Be grateful if anyone would share their experience- endoscopy is likely to stimulate the vagus nerve so I am concerned about being off anti coag while having the procedure- but of course bleeding risk is there too.
Any feedback welcome!!
Be grateful if anyone would share their experience- endoscopy is likely to stimulate the vagus nerve so I am concerned about being off anti coag while having the procedure- but of course bleeding risk is there too.
Any feedback welcome!!
Hello there RosyG
I've just had a colonoscopy & had to leave off anti coags and it was ok. As I was told should a stroke happen then it would be sorted as blood could be thinned and clot dispersed. I was worried about it... like anyone would be .... but it went ahead with no problems. Will think of you
Nikki
Thank you Nikki- did they give details about how they would do that? I winder if they would give heparin if AF started
I was told that drugs to disperse clots would be given; afraid I didn't ask for more details. I don't take warfarin am using one of the newer drugs Rivaroxyban . Heparin is still used as far as I know but others will be available . My heart now is in permanent AF ( has been for over 2 years) ...and I still came through ok .Don't worry too much ... it'll be fine . I stopped taking the anti coags for 4 days before procedure.
Take care
Nikki
Hello Rosemary ... I had a gastroscopy almost 2 years ago. I seem to remember that I had to phone the dept. re my warfarin beforehand with INR details . I dont think I had to stop taking it. I have on my records that I was teste d at the hospital that morning ( INR 2.1 ) Procedure nothing to worry about really as you are given relaxant.
Sandra
That seems better Sandra- not stopping you, but seems they do stop NOACS- I will ask what they do if one goes into AF
Hi Rosemary,
As you know I am in AF 24/7.
I had a gastroscopy 10 weeks after being diagnosed with AF but before my appointment at the warfarin clinic. Therefore bleeding wasn't discussed, but neither was stroke risk. I remember the leaflet saying warfarin users would need to stop for 3 - 5 days before procedure.

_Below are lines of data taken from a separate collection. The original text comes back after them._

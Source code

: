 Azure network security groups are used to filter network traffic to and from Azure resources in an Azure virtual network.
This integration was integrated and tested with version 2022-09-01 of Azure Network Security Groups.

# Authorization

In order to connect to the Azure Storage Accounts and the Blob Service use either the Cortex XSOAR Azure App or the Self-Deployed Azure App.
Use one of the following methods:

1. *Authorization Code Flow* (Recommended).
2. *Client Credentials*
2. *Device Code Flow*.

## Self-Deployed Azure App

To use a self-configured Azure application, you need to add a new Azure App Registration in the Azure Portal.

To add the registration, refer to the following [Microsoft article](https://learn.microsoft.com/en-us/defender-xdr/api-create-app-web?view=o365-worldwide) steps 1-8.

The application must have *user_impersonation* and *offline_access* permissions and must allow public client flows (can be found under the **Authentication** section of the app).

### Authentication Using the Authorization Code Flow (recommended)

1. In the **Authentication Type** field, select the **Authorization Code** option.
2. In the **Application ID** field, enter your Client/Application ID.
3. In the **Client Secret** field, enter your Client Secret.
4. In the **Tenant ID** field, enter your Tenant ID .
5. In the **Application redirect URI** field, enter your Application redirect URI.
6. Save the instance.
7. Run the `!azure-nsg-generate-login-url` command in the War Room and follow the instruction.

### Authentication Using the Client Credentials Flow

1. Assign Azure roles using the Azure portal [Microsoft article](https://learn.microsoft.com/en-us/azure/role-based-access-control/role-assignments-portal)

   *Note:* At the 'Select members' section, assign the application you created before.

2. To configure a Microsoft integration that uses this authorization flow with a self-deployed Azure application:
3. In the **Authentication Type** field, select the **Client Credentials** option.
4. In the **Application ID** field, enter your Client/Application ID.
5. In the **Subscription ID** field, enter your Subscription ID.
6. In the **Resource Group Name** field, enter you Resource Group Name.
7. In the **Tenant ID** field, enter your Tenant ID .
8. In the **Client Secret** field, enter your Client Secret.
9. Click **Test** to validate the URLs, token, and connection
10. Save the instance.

When I had my sialendoscopy my INR had to be under 2 .
Take care.
Best wishes
Marion
I am booked for an EUS (endoscopic ultrasound) on 15th. Have to stop Warfarin 5 days beforehand but have self injected substitute meds before and after. Can't remember what it is called. Previously had bad bleed requiring hospitalisation and transfusion after an endoscopy and biopsy so am happy to be careful this time.
Hi Rosemary. I had colonoscopy a few months ago and stayed on warfarin.
Maybe ask about going on warfarin just for this period??
Marie
Hello rosyG.
I had an Endoscopy in January this year and was concerned about the Warfarin and the procedure. I was told to try and present myself nearer to 2.0 than 3.0 and on the day I think my INR was 2.1. The Endoscopy Team was excellent and I can honestly say that the experience was considerably less unpleasant than I anticipated even though I chose not to be sedated ( a last minute decision ). A rescope may be necessary in the future and I really hope the the hospital guidelines have not changed!
Best wishes.
Hi,
I have had two endoscopies now and each time they have just taken blood test to make sure that the inr is not too high. Both of these have been via the mouth.
Good luck and try not to worry.
Best wishes,
Pat
Something that was said a couple of times during the AFA Patients Day in Birmingham yesterday is that different hospitals have different policies as to when to stop and when to restart medicines and some don't stop at all (this applies not just to NOACs but also Warfarin and other medicines).
Never heard of withdraiwing Warfarin or Apixaban etc. before an endoscopy and I did not think to ask about it.I had one to look at the back of my heart before an op. and another to check the inside of my stomach.....these were in different years and in diff. dep.ts. of the same hospital. Nobody mentioned bleeding...and I did not bleed.Neither was I taken off Warfarin 5 years ago before a hole in the heart 'op'.
I have gained an impression (and I may be wrong) is that many heart consultants are quite happy to have a person still on anticoagulation whereas many other consultants or doctors do not. I would suspect that a lot of this is due to the fact that hear consultants are generally very much more knowledgeable about anticoagulation, etc. Also I suspect that another big factor is that in reality there has been a lot of new knowledge gained in the last 15 years since catheter ablations started and therefore most consultants and doctors did not cover it in their training. After all some medics don't know that aspirin is no longer to be used as an anticoagulant!!!